Data extracted from a collection.
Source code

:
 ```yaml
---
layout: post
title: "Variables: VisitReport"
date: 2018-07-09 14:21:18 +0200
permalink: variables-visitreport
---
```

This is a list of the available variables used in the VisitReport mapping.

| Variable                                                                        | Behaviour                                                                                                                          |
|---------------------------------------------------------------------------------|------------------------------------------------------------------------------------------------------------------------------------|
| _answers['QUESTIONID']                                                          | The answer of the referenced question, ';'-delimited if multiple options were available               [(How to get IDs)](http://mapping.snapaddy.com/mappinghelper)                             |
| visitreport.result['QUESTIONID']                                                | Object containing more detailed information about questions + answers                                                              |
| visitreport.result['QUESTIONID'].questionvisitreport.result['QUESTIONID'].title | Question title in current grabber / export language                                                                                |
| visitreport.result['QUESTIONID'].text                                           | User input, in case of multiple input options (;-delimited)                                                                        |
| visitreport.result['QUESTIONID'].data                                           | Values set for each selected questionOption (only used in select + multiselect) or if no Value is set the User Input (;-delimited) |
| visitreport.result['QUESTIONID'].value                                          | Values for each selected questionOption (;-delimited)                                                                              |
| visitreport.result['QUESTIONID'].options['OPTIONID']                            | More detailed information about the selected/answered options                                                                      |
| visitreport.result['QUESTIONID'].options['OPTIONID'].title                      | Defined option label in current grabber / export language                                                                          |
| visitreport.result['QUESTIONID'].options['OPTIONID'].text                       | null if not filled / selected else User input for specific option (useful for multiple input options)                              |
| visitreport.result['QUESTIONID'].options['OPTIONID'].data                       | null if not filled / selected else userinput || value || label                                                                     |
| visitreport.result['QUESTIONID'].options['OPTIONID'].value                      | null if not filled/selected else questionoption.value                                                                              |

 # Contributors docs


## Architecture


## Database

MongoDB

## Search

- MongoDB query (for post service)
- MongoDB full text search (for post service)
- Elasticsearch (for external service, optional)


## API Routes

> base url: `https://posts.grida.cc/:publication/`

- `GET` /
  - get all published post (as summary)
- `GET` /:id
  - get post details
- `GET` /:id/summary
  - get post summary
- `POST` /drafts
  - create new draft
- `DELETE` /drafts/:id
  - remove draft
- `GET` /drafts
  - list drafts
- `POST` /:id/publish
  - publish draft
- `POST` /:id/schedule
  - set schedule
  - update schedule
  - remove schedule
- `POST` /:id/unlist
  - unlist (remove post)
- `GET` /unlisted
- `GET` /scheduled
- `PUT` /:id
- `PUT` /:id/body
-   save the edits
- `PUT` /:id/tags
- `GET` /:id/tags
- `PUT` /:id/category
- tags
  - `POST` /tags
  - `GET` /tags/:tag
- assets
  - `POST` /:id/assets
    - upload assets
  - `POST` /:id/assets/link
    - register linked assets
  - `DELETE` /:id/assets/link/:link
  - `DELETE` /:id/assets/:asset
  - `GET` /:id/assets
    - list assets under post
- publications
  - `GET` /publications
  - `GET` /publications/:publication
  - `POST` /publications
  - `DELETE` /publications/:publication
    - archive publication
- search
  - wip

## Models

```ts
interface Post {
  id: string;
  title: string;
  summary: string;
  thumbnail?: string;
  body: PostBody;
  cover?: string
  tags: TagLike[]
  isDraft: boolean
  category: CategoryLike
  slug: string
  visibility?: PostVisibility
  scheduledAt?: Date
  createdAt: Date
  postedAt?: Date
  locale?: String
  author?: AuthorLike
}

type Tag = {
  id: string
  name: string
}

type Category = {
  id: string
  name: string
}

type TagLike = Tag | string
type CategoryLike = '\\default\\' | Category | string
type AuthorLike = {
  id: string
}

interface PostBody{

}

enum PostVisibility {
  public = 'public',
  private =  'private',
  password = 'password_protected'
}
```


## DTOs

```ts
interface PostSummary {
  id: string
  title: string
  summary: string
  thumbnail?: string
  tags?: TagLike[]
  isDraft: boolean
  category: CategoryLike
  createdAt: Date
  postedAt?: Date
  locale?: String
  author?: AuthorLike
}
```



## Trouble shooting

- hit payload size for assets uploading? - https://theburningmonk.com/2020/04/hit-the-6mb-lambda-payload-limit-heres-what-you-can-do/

TASK INSTRUCTIONS.
Show all lines from the entries that hold "TagLike".

THE COMPLETED TASK.
  tags: TagLike[]
type TagLike = Tag | string
  tags?: TagLike[]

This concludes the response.